Muitas vezes, Gisela retorna para casa acompanhada. Não sei se exige preservativo dos caras. Acredito que sim. Ela não usa o feminino. De qualquer forma, sabe que corre o risco de eles não usarem e de ela não notar, haja vista o estado alterado de consciência em que costuma estar depois de ingerir uma ou mais drogas além do álcool.
Como Gisela vai a festas praticamente todos os fins de semana, tanto na cidade onde mora quanto em outras do Brasil (ela não para de viajar), a quantidade de drogas que consome por mês é considerável. Ao longo da semana, porém, trabalha, cuida da casa e, ainda que more sozinha, dá assistência à família (pais e irmãos). Não é de meu conhecimento que Gisela tenha surtos ou aja de forma irresponsável durante os chamados dias úteis.
Se Gisela, de segunda a sexta, leva uma vida comum à maioria, tem uma rotina socialmente aceitável e paga as próprias contas, isso não quer dizer que o uso constante de drogas não tenha efeito sobre ela. Gisela ainda não sabe, mas está dependente delas. O que, de início, era puro hedonismo, tornou-se dependência psicológica. A “vida real”, para ela, é somente intervalo entre uma e outra festa, uma e outra aventura, sempre regada a bebidas alcoólicas y otras cositas más.
Quando Gisela não está em uma balada, sente tédio. Sua vida loca seria fuga? Não sei. Se for, do que seria? Não me atrevo a especular. Fato é que ela não parece se dar conta de que seu paraíso é artificial.

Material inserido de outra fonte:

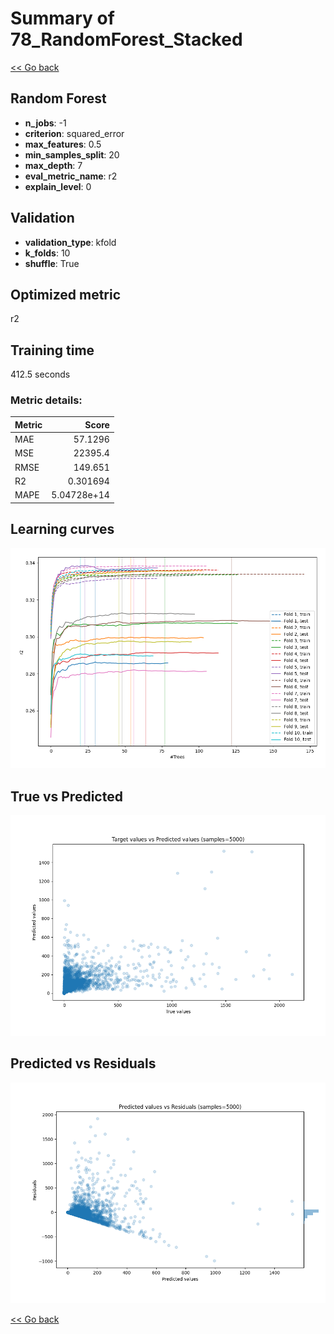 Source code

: # Summary of 78_RandomForest_Stacked

[<< Go back](../README.md)


## Random Forest
- **n_jobs**: -1
- **criterion**: squared_error
- **max_features**: 0.5
- **min_samples_split**: 20
- **max_depth**: 7
- **eval_metric_name**: r2
- **explain_level**: 0

## Validation
 - **validation_type**: kfold
 - **k_folds**: 10
 - **shuffle**: True

## Optimized metric
r2

## Training time

412.5 seconds

### Metric details:
| Metric   |           Score |
|:---------|----------------:|
| MAE      |    57.1296      |
| MSE      | 22395.4         |
| RMSE     |   149.651       |
| R2       |     0.301694    |
| MAPE     |     5.04728e+14 |



## Learning curves
![Learning curves](learning_curves.png)
## True vs Predicted

![True vs Predicted](true_vs_predicted.png)


## Predicted vs Residuals

![Predicted vs Residuals](predicted_vs_residuals.png)



[<< Go back](../README.md)
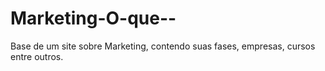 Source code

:# Marketing-O-que--
Base de um site sobre Marketing, contendo suas fases, empresas, cursos entre outros.

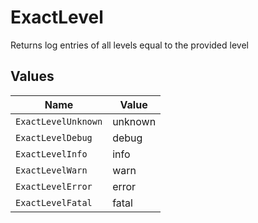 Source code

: # ExactLevel

Returns log entries of all levels equal to the provided level


## Values

| Name                | Value               |
| ------------------- | ------------------- |
| `ExactLevelUnknown` | unknown             |
| `ExactLevelDebug`   | debug               |
| `ExactLevelInfo`    | info                |
| `ExactLevelWarn`    | warn                |
| `ExactLevelError`   | error               |
| `ExactLevelFatal`   | fatal               | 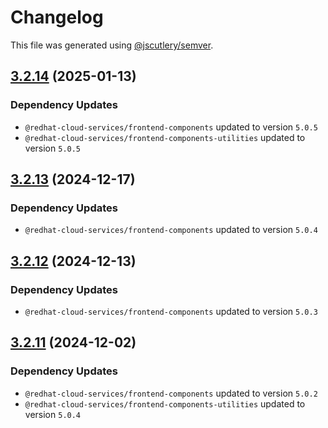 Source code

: # Changelog

This file was generated using [@jscutlery/semver](https://github.com/jscutlery/semver).

## [3.2.14](https://github.com/RedHatInsights/frontend-components/compare/@redhat-cloud-services/rule-components-3.2.13...@redhat-cloud-services/rule-components-3.2.14) (2025-01-13)

### Dependency Updates

* `@redhat-cloud-services/frontend-components` updated to version `5.0.5`
* `@redhat-cloud-services/frontend-components-utilities` updated to version `5.0.5`
## [3.2.13](https://github.com/RedHatInsights/frontend-components/compare/@redhat-cloud-services/rule-components-3.2.12...@redhat-cloud-services/rule-components-3.2.13) (2024-12-17)

### Dependency Updates

* `@redhat-cloud-services/frontend-components` updated to version `5.0.4`
## [3.2.12](https://github.com/RedHatInsights/frontend-components/compare/@redhat-cloud-services/rule-components-3.2.11...@redhat-cloud-services/rule-components-3.2.12) (2024-12-13)

### Dependency Updates

* `@redhat-cloud-services/frontend-components` updated to version `5.0.3`
## [3.2.11](https://github.com/RedHatInsights/frontend-components/compare/@redhat-cloud-services/rule-components-3.2.10...@redhat-cloud-services/rule-components-3.2.11) (2024-12-02)

### Dependency Updates

* `@redhat-cloud-services/frontend-components` updated to version `5.0.2`
* `@redhat-cloud-services/frontend-components-utilities` updated to version `5.0.4`
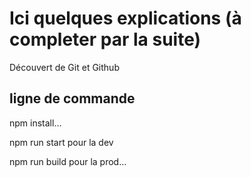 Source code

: # Ici quelques explications (à completer par la suite)

Découvert de Git et Github

## ligne de commande

npm install…

npm run start pour la dev

npm run build pour la prod…

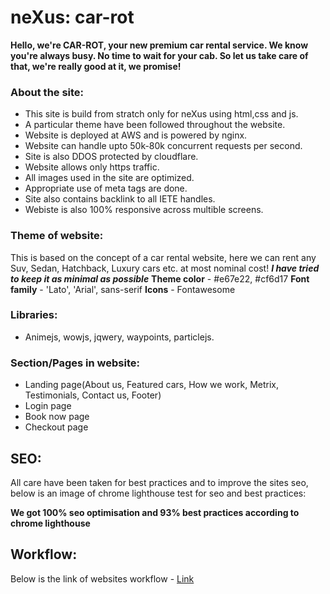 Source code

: # neXus: car-rot

**Hello, we're CAR-ROT, your new premium car rental service. We know you're always busy. No time to wait for your cab. So let us take care of that, we're really good at it, we promise!**

### About the site:

- This site is build from stratch only for neXus using html,css and js.
- A particular theme have been followed throughout the website.
- Website is deployed at AWS and is powered by nginx.
- Website can handle upto 50k-80k concurrent requests per second.
- Site is also DDOS protected by cloudflare.
- Website allows only https traffic.
- All images used in the site are optimized.
- Appropriate use of meta tags are done.
- Site also contains backlink to all IETE handles.
- Webiste is also 100% responsive across multible screens.

### Theme of website:

This is based on the concept of a car rental website, here we can rent any Suv, Sedan, Hatchback, Luxury cars etc. at most nominal cost!
**_I have tried to keep it as minimal as possible_**
**Theme color** - #e67e22, #cf6d17
**Font family** - 'Lato', 'Arial', sans-serif
**Icons** - Fontawesome

### Libraries:

- Animejs, wowjs, jqwery, waypoints, particlejs.

### Section/Pages in website:

- Landing page(About us, Featured cars, How we work, Metrix, Testimonials, Contact us, Footer)
- Login page
- Book now page
- Checkout page

## SEO:

All care have been taken for best practices and to improve the sites seo, below is an image of chrome lighthouse test for seo and best practices:

**We got 100% seo optimisation and 93% best practices according to chrome lighthouse**

## Workflow:

Below is the link of websites workflow - [Link](https://www.figma.com/file/KvxAP5JUGpPbwDAby4nSsa/Untitled?node-id=0%3A1)
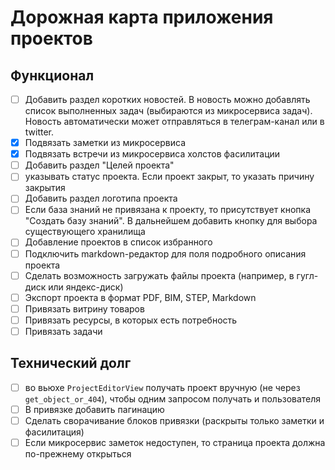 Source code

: # Дорожная карта приложения проектов

## Функционал

- [ ] Добавить раздел коротких новостей.
  В новость можно добавлять список выполненных задач (выбираются из микросервиса задач).
  Новость автоматически может отправляться в телеграм-канал или в twitter.
- [x] Подвязать заметки из микросервиса
- [x] Подвязать встречи из микросервиса холстов фасилитации
- [ ] Добавить раздел "Целей проекта"
- [ ] указывать статус проекта. Если проект закрыт, то указать причину закрытия
- [ ] Добавить раздел логотипа проекта
- [ ] Если база знаний не привязана к проекту, то присутствует кнопка "Создать базу знаний". В дальнейшем добавить кнопку для выбора существующего хранилища
- [ ] Добавление проектов в список избранного
- [ ] Подключить markdown-редактор для поля подробного описания проекта
- [ ] Сделать возможность загружать файлы проекта (например, в гугл-диск или яндекс-диск)
- [ ] Экспорт проекта в формат PDF, BIM, STEP, Markdown
- [ ] Привязать витрину товаров
- [ ] Привязать ресурсы, в которых есть потребность
- [ ] Привязать задачи

## Технический долг

- [ ] во вьюхе `ProjectEditorView` получать проект вручную (не через `get_object_or_404`), чтобы одним запросом получать и пользователя
- [ ] В привязке добавить пагинацию
- [ ] Сделать сворачивание блоков привязки (раскрыты только заметки и фасилитация)
- [ ] Если микросервис заметок недоступен, то страница проекта должна по-прежнему открыться

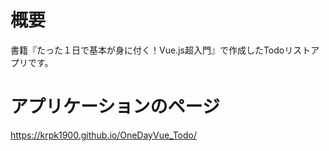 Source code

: # 概要
書籍『たった１日で基本が身に付く！Vue.js超入門』で作成したTodoリストアプリです。

# アプリケーションのページ
https://krpk1900.github.io/OneDayVue_Todo/
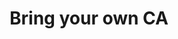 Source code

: ---
pcx_content_type: navigation
title: Bring your own CA
external_link: /ssl/client-certificates/byo-ca/
weight: 3
_build:
  publishResources: false
  render: never
--- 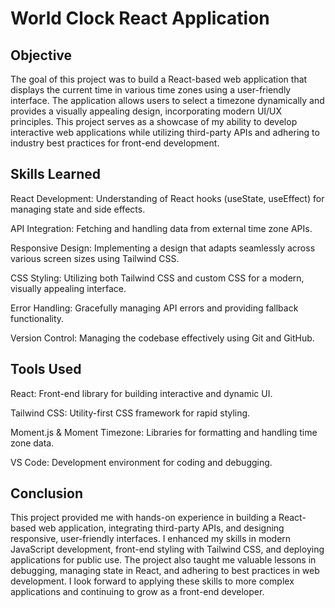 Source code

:# World Clock React Application

## Objective

The goal of this project was to build a React-based web application that displays the current time in various time zones using a user-friendly interface. The application allows users to select a timezone dynamically and provides a visually appealing design, incorporating modern UI/UX principles.
This project serves as a showcase of my ability to develop interactive web applications while utilizing third-party APIs and adhering to industry best practices for front-end development.

## Skills Learned

React Development: Understanding of React hooks (useState, useEffect) for managing state and side effects.

API Integration: Fetching and handling data from external time zone APIs.

Responsive Design: Implementing a design that adapts seamlessly across various screen sizes using Tailwind CSS.

CSS Styling: Utilizing both Tailwind CSS and custom CSS for a modern, visually appealing interface.

Error Handling: Gracefully managing API errors and providing fallback functionality.

Version Control: Managing the codebase effectively using Git and GitHub.

## Tools Used

React: Front-end library for building interactive and dynamic UI.

Tailwind CSS: Utility-first CSS framework for rapid styling.

Moment.js & Moment Timezone: Libraries for formatting and handling time zone data.

VS Code: Development environment for coding and debugging.

## Conclusion

This project provided me with hands-on experience in building a React-based web application, integrating third-party APIs, and designing responsive, user-friendly interfaces. I enhanced my skills in modern JavaScript development, front-end styling with Tailwind CSS, and deploying applications for public use. The project also taught me valuable lessons in debugging, managing state in React, and adhering to best practices in web development.
I look forward to applying these skills to more complex applications and continuing to grow as a front-end developer.
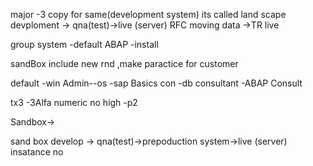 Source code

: major -3 copy for same(development system)
 its called land scape
 devploment -> qna(test)->live (server)
 RFC moving data ->TR live

 group system -default ABAP
 -install 

 sandBox include new rnd ,make paractice for customer


default
-win Admin--os
-sap Basics con
-db consultant
-ABAP Consult

tx3 -3Alfa numeric no
high -p2

Sandbox->

sand box develop -> qna(test)->prepoduction system->live (server)
insatance no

Dura apenas o tempo do efeito das substâncias que ela consome, isoladas ou combinadas. Passado esse efeito, o paraíso desaparece, e Gisela se vê novamente fora do Éden. Retorna de suas viagens angustiada e ansiosa por mais.
Cair na real é uma expressão feliz. Realmente, trata-se de uma queda. A pessoa está em outra dimensão, em um universo paralelo e, de repente, passado o efeito do que quer que tenha consumido, esborracha-se no chão duro da realidade. A recordação dos momentos de euforia consola, assim como a expectativa de nova experiência no paraíso. Entra-se em um círculo: aproximação e distanciamento da realidade nua e crua. Vive-se um vaivém.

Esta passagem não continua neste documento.